Doppler Orbitography and Radiopositioning Integrated by Satellite
The Doppler Orbitography and Radiopositioning Integrated by Satellite (DORIS) is a French satellite system designed by Centre National d’Etudes Spatiales (CNES), in partnership with France’s mapping and survey agency Institut Géographique National (IGN). The system was designed primarily as a means of determining a satellite’s orbit, but has been used for a wider range of applications such as precise positioning and measuring the flow of glaciers.
How it works
A DORIS beacon is installed on the ground, the beacon then transmits a radio signal which is received by a passing satellite. The observed frequency shift of the signal due to the satellite’s motion can then be used to calculate the satellites orbit, ground positions of the DORIS beacon and numerous other geophysical parameters.

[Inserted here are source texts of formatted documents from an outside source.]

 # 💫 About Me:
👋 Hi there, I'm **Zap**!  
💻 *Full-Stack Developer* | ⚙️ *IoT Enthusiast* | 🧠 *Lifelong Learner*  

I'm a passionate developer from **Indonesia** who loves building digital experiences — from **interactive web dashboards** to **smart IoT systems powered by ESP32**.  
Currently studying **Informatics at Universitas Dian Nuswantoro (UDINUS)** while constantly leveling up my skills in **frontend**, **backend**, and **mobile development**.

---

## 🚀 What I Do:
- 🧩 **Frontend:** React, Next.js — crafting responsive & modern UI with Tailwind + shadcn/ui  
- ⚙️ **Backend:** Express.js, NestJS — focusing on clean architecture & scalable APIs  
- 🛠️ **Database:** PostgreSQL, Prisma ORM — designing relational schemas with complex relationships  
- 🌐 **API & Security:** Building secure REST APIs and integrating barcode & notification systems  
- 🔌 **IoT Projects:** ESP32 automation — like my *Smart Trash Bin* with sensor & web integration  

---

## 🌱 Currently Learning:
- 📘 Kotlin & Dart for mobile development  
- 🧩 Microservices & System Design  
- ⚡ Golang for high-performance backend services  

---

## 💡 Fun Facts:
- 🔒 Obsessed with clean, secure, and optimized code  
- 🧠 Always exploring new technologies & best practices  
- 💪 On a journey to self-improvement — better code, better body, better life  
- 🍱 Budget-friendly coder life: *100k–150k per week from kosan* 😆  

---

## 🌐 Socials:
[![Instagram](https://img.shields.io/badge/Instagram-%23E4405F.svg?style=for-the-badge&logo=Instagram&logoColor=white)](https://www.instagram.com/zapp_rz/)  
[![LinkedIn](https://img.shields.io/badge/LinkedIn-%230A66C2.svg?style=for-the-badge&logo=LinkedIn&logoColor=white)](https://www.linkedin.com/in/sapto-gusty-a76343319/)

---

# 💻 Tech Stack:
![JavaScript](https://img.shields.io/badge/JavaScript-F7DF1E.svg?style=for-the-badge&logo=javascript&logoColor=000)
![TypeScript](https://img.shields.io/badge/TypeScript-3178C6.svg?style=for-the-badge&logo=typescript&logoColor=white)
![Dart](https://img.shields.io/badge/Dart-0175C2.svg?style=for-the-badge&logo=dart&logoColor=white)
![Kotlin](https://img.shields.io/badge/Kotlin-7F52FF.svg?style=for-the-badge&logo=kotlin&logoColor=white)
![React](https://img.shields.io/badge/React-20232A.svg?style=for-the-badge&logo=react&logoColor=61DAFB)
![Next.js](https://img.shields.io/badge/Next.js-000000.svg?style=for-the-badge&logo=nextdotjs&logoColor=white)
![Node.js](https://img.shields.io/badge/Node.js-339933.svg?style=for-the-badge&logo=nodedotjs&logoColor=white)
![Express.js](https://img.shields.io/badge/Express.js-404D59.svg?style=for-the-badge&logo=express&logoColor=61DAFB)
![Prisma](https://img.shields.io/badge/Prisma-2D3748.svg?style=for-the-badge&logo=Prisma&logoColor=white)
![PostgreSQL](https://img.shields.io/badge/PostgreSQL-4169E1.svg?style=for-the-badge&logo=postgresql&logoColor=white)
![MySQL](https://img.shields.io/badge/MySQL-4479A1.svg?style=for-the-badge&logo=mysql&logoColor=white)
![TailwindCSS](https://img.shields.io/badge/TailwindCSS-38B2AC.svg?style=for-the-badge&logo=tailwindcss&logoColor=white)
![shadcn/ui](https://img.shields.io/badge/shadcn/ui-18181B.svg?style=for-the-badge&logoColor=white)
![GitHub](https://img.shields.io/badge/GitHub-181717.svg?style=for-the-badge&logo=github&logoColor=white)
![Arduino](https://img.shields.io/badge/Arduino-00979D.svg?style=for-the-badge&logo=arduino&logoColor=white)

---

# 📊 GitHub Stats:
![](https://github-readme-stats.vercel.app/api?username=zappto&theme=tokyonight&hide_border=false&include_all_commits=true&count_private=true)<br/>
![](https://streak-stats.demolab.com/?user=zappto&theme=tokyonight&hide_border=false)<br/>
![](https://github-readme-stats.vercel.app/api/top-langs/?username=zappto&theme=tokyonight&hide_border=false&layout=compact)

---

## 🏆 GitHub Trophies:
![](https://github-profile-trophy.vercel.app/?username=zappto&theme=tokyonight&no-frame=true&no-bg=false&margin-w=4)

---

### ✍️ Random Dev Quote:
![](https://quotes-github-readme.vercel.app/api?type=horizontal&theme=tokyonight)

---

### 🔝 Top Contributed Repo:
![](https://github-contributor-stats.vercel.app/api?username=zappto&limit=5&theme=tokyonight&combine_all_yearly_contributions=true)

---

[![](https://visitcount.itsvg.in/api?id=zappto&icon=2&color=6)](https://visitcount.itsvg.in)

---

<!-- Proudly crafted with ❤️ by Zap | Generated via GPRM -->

There are approximately 50-60 stations distributed around the world. Geoscience Australia has two installations located at Mount Stromlo, Canberra, Australian Capital Territory, and Yarragadee of Western Australia. A typical DORIS ground station is composed of a beacon (there are three different generations), an omni directional antenna and a set of optional meteorological sensors for the measurement of pressure, temperature and humidity. The beacons transmit on two different frequencies 2036.25 MHz and 401.25 MHz which are modulated to send messages containing ID number, timing information, data from meteorological sensors and engineering data.
The orbit produced from the DORIS system is at the centimetre level, making it ideal for satellite missions that observe the ocean’s topography.
DORIS has been used to determine the orbit of satellite missions such as Spot 2, Spot 3, Spot 4, Topex/Poseidon, Spot 5, Jason-1, Jason-2 and Envisat. DORIS is also planned to be used on Pleides, Cryosat, Saral, and HY-2 missions.